Usted recuerda que después de la cena siempre aparecía un tío o un cuñado medio técnico, que desplegaba el papel chinesco y satinado del globo y procedía, con la solvencia que el peligro exigía, a encender la estopa embebida en alcohol que levantaría el globo por la noche caliente y estrellada como un mensaje definitivo e inefable. Y recuerda las incesantes cañitas voladoras que salían de las botellas de sidra haciendo eses por el espacio como si se hubiesen tomado el contenido.
Dios recibiría de buena fe y con una sonrisa socarrona nuestra alegría de Navidad, tan gástrica y candorosamente pagana, pero siempre había un grupo de devotos que se preparaba para partir hacia la misa de gallo, algunos haciendo las mismas eses que las cañitas voladoras…
Ya desde los tiempos coloniales los viajeros ingleses, entre falsamente puritanos y victorianos de vocación, se sorprendían de nuestra navidad caliente y desenfadadamente festiva. Las niñas organizaban bailes en las terrazas de pos de carnaval. Vals, gavotas, cielitos. A la vez que desde los bordes de San Telmo subía el incesante y pélvico ritmo del candombe, donde el Niño se mezclaba con Orixá y Xangó.
Navidad con nieve imitada con copos de azúcar. Navidad caliente y familiar. Pero en todo caso, misteriosa exultación y alabanza. Misterio que siempre baja de otro cielo.
Otros horizontes
Al viajero le tocó alejarse del país de la infancia, del país sin drama, hacia otras navidades. Por ejemplo, la Rusia, en los tiempos fuertes del stalinismo breghneviano. El cirio navideño era apenas una contraseña trémula, vacilante, en alguna ventana enfrentada a la noche esteparia, clara y helada como la de los espacios siderales. El cántico grave de los monjes de Zagorks‑Troítza. Y la respuesta incesante de aquel coro de mujeres llegadas de todas las rusias, con las cabezas cubiertas, anónimas, como si quisiesen o fuesen todo el pueblo ruso. Y la llegada de aquellos peregrinos moviéndose lentamente sobre los caminos nevados que convergen hacia Troítza, con sus barbas y cejas con joyas de hielo. (Habrán implorado en aquel lejano diciembre de 1967 por la libertad de la dolida Rusia, sin saber que les esperaba otro endriago digno del demonio: el mercantilismo salvaje demoledor de las estructuras sociales, la dictadura privatizada de las mafias, el infierno de la droga.)

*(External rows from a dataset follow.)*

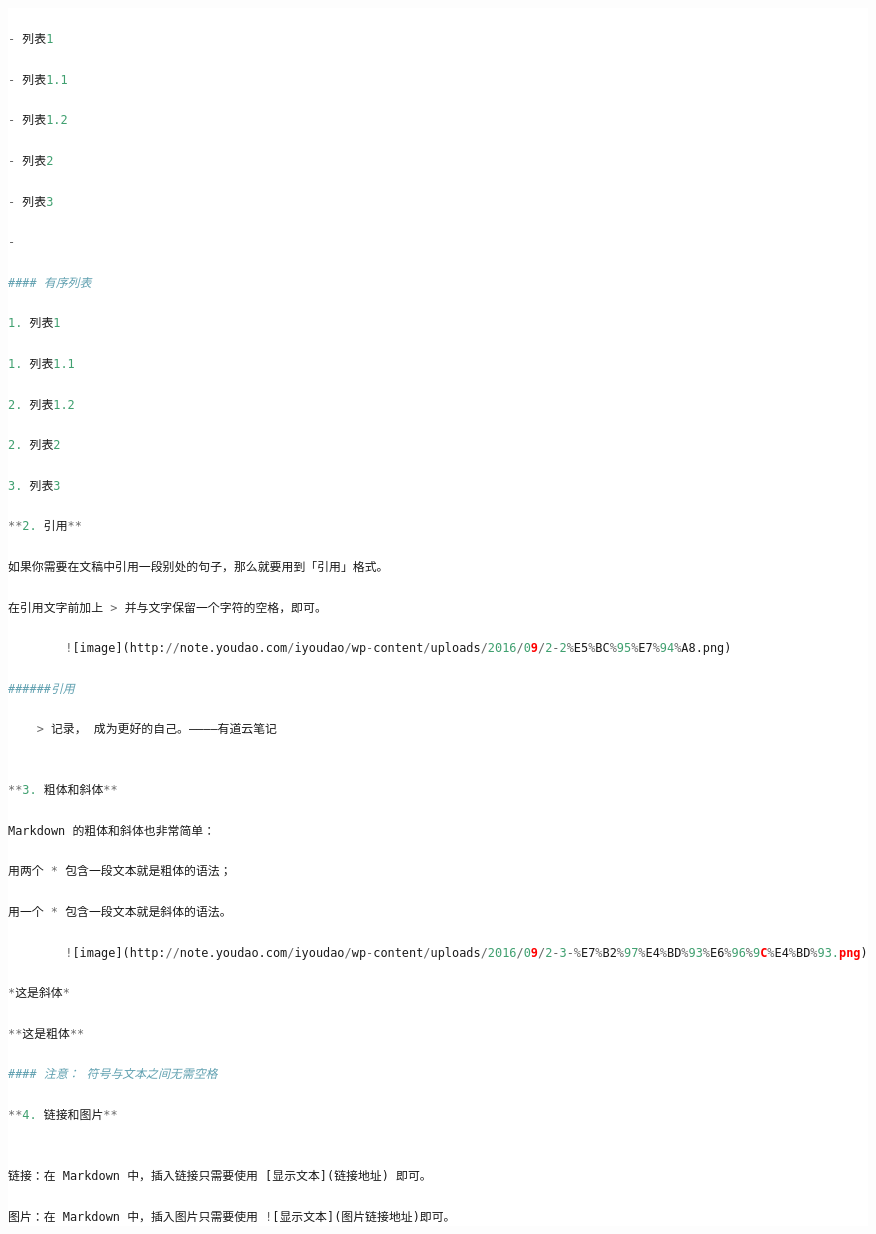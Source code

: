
 ```python

- 列表1

- 列表1.1

- 列表1.2

- 列表2

- 列表3

-

#### 有序列表

1. 列表1

1. 列表1.1

2. 列表1.2

2. 列表2

3. 列表3

**2. 引用**

如果你需要在文稿中引用一段别处的句子，那么就要用到「引用」格式。

在引用文字前加上 > 并与文字保留一个字符的空格，即可。

        ![image](http://note.youdao.com/iyoudao/wp-content/uploads/2016/09/2-2%E5%BC%95%E7%94%A8.png)

######引用

    > 记录， 成为更好的自己。————有道云笔记


**3. 粗体和斜体**

Markdown 的粗体和斜体也非常简单：

用两个 * 包含一段文本就是粗体的语法；

用一个 * 包含一段文本就是斜体的语法。

        ![image](http://note.youdao.com/iyoudao/wp-content/uploads/2016/09/2-3-%E7%B2%97%E4%BD%93%E6%96%9C%E4%BD%93.png)

*这是斜体*

**这是粗体**

#### 注意： 符号与文本之间无需空格

**4. 链接和图片**


链接：在 Markdown 中，插入链接只需要使用 [显示文本](链接地址) 即可。

图片：在 Markdown 中，插入图片只需要使用 ![显示文本](图片链接地址)即可。

```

El viajero participó de la sólida Navidad de Alemania en su apogeo y resurgimiento, con los niños perfectamente bañados a las siete de la tarde y sentados ante sus tazones de chocolate y las tartas de fresa, esperando los juguetes de Nuremberg en la solemnidad del comedor, debajo de esos retratos de seres uniformados, con sus rostros esfumados, color sepia y cuyos nombres ya confunden.
De Nueva York a Belén
Navidad blanca de Nueva York, con la inusitada alegría de las avenidas solitarias de Manhattan en la mañana del 25. Washington, Georgetown, y la traviesa ardilla que salta desde la rama del pino para robarse las nueces en el alféizar.
Y la Navidad en los territorios ocupados. Desde Hebrón, la sinuosa marcha por la noche fría hacia la cripta de Belén, pasando entre los puestos de soldados judíos velando sus ametralladoras apoyadas en pilas de bolsas de arena: Turistas, guerreros, vendedores de pacotilla y monjes barbados de canto grave y abaritonado, en torno del lugar del pesebre, del asno, del calmo y tibio aliento de la vaca…
Desde nuestra criolla celebración nostálgica, feliz y sin mayores metafísicas, en todas partes, en todos los confines de Occidente, más allá de la decadencia y de la tribulación, la Navidad congrega a creyentes y descreídos. Es un momento de homenaje a la posibilidad de transfiguración, de renacimiento, de refundación. Es una perpleja evocación de aquel dios, tal vez el más rebelde del Olimpo occidental, al que se le ocurrió, nada menos, que ubicar al perdón y al amor en el centro de todas las teologías.